Work to be completed ▸
Below are some records. Say in a single number how many of their lines include the word "docCommand".

+ + + + + + +

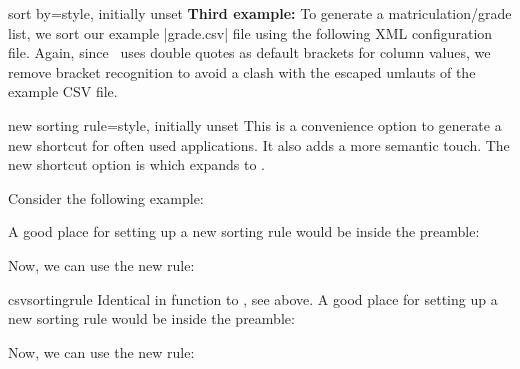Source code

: \documentclass[a4paper,11pt]{ltxdoc}
\begin{document}
\begin{docCsvKey}{sort by}{=}{style, initially unset}
\clearpage\textbf{Third example:}
  To generate a matriculation/grade list, we sort our example |grade.csv| file
  using the following XML configuration file.
  Again, since \csvsorter\ uses double quotes
  as default brackets for column values, we remove bracket recognition to avoid
  a clash with the escaped umlauts of the example CSV file.\par\smallskip

\begin{dispExample}
\end{dispExample}
\end{docCsvKey}


\clearpage
\begin{docCsvKey}{new sorting rule}{=}{style, initially unset}
This is a convenience option to generate a new shortcut for often used
 applications. It also adds a more semantic touch.
The new shortcut option is
 which expands to
.\par\medskip

Consider the following example:
\begin{dispExample}
\end{dispExample}
A good place for setting up a new sorting rule would be inside the preamble:

\begin{dispListing}
\end{dispListing}

Now, we can use the new rule:
\begin{dispExample}
\end{dispExample}
\end{docCsvKey}


\begin{docCommand}[doc new=2021-06-28]{csvsortingrule}{}
  Identical in function to , see above.
A good place for setting up a new sorting rule would be inside the preamble:

\begin{dispListing}
\end{dispListing}

Now, we can use the new rule:
\begin{dispExample}
\end{dispExample}
\end{docCommand}
\end{document}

+ + + + + + +

Problem solution ▸
2